04 April 2008

Tutti fanno così. Perché non io?

Because I sometimes visit a house in Tuscany to which my children's memorabilia of their dad were secretively whisked, and which I long to hear have, à la Stephen King scribbles, emitted a suppurating evil karma throughout the thieving abode, leaving harm and misery in the after-fumes ... because of this tenuous connection, I often give articles on that country a second glance.

As a result, I caught witty Melissa Morozzo della Rocca's amusing assertion that, "Sometimes living in Italy you're forced to break the law."

It took her eight months and five grovelling visits to sprawling offices to get a sticker smaller than a postage stamp declaring that her driving licence is recognised by the Italian state.

"It's not so much about checking your right to have an Italian licence but testing your will to survive against the unscalable granite rock face that is an Italian public office."

An Italian friend pointed out that she could have paid a little extra and gone to the Ufficio Sbriga Pratiche, which loosely translated means the "Office for Hurrying Along Applications for Documents". This is Italy's answer to the unemployment problem. Why simplify the existing channels when you can open another office that charges extra to do exactly the same thing but quicker?

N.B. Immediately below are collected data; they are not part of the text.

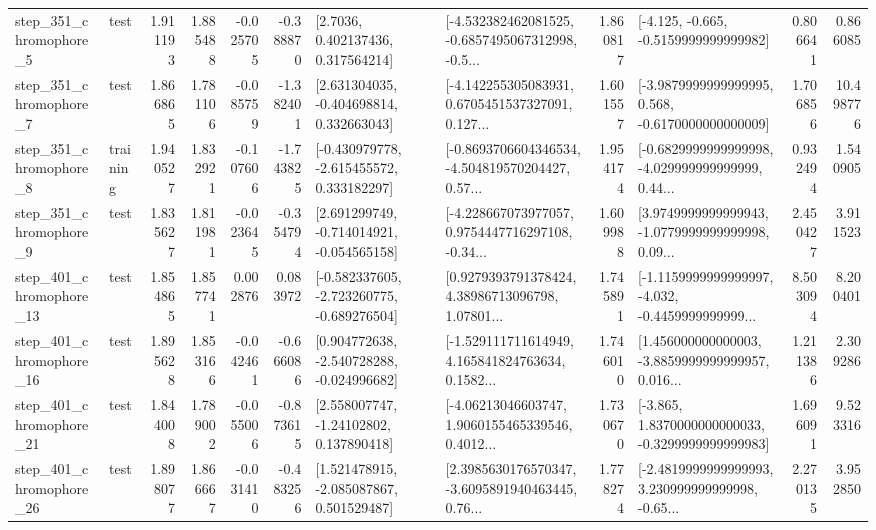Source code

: \begin{tabular}{llrrrrllrlrr}
   step\_351\_chromophore\_5 &      test &      1.911193 &    1.885488 &     -0.025705 & -0.388870 &          [2.7036, 0.402137436, 0.317564214] &  [-4.532382462081525, -0.6857495067312998, -0.5... &       1.860817 &              [-4.125, -0.665, -0.5159999999999982] &            0.806641 &          0.866085 \\
   step\_351\_chromophore\_7 &      test &      1.866865 &    1.781106 &     -0.085759 & -1.382401 &    [2.631304035, -0.404698814, 0.332663043] &  [-4.142255305083931, 0.6705451537327091, 0.127... &       1.601557 &  [-3.9879999999999995, 0.568, -0.6170000000000009] &            1.706856 &         10.498776 \\
   step\_351\_chromophore\_8 &  training &      1.940527 &    1.832921 &     -0.107606 & -1.743825 &   [-0.430979778, -2.615455572, 0.333182297] &  [-0.8693706604346534, -4.504819570204427, 0.57... &       1.954174 &  [-0.6829999999999998, -4.029999999999999, 0.44... &            0.932494 &          1.540905 \\
   step\_351\_chromophore\_9 &      test &      1.835627 &    1.811981 &     -0.023645 & -0.354794 &   [2.691299749, -0.714014921, -0.054565158] &  [-4.228667073977057, 0.9754447716297108, -0.34... &       1.609988 &  [3.9749999999999943, -1.0779999999999998, 0.09... &            2.450427 &          3.911523 \\
  step\_401\_chromophore\_13 &      test &      1.854865 &    1.857741 &      0.002876 &  0.083972 &  [-0.582337605, -2.723260775, -0.689276504] &  [0.9279393791378424, 4.38986713096798, 1.07801... &       1.745891 &  [-1.1159999999999997, -4.032, -0.4459999999999... &            8.503094 &          8.200401 \\
  step\_401\_chromophore\_16 &      test &      1.895628 &    1.853166 &     -0.042461 & -0.666086 &   [0.904772638, -2.540728288, -0.024996682] &  [-1.529111711614949, 4.165841824763634, 0.1582... &       1.746010 &  [1.456000000000003, -3.8859999999999957, 0.016... &            1.211386 &          2.309286 \\
  step\_401\_chromophore\_21 &      test &      1.844008 &    1.789002 &     -0.055006 & -0.873615 &     [2.558007747, -1.24102802, 0.137890418] &  [-4.06213046603747, 1.9060155465339546, 0.4012... &       1.730670 &  [-3.865, 1.8370000000000033, -0.3299999999999983] &            1.696091 &          9.523316 \\
  step\_401\_chromophore\_26 &      test &      1.898077 &    1.866667 &     -0.031410 & -0.483256 &    [1.521478915, -2.085087867, 0.501529487] &  [2.3985630176570347, -3.6095891940463445, 0.76... &       1.778274 &  [-2.4819999999999993, 3.230999999999998, -0.65... &            2.270135 &          3.952850 \\

\end{tabular}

Cunning - furbizia - is valued more highly than anything else, including the Pope, espresso and La Mamma.

Melissa mentions Italians knack for finding creative solutions and cites the Neapolitan who designed a T-shirt with a seat belt drawn across it, to avoid belting up.

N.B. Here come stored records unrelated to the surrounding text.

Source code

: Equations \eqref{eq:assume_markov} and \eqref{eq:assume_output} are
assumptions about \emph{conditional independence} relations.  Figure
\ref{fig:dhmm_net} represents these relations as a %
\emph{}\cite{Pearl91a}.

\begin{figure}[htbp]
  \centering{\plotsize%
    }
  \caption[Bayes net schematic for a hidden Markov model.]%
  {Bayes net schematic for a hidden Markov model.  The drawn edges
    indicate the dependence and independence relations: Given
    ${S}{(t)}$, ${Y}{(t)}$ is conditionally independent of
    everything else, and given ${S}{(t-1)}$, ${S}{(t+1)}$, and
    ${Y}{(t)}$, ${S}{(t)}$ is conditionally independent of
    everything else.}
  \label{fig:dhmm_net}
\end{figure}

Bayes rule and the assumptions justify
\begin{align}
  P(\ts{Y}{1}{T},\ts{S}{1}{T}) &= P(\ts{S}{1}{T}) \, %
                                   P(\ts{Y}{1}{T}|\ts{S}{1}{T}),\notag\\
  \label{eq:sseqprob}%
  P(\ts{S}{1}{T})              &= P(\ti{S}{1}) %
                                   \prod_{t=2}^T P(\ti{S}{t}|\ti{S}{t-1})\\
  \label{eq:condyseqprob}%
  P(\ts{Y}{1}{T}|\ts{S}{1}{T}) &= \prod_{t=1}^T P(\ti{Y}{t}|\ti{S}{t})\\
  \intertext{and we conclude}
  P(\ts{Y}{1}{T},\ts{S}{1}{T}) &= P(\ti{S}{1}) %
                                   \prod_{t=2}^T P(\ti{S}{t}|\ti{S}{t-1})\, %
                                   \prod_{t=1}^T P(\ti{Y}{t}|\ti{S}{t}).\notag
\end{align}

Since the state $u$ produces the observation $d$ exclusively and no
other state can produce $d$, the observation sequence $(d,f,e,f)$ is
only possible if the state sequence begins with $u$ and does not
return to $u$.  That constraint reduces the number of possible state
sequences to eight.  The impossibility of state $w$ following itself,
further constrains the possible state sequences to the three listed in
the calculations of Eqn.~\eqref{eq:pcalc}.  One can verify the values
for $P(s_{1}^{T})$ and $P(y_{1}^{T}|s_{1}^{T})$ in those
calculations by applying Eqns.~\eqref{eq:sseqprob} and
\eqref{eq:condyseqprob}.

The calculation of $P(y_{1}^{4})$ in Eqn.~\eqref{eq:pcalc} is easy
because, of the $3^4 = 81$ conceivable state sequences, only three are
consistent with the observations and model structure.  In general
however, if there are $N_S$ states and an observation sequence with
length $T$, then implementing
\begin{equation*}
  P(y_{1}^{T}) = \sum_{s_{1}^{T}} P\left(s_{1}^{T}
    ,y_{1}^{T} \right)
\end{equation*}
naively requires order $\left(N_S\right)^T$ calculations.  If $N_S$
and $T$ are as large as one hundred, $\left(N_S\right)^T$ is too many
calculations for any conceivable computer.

Oy! Back in 1997, when I was living on Bainbridge Island, WA, I got so fed up with a certain law enforcer pulling me over for beltless probable cause, then sniffing my breath or espying on the passenger seat what he insisted on calling "drug paraphernalia", that I laboriously sewed a swathe of cloth across one of my umpteen Amazon.com t-shirts just to keep PC Plod off my back. Not much furbizia about that.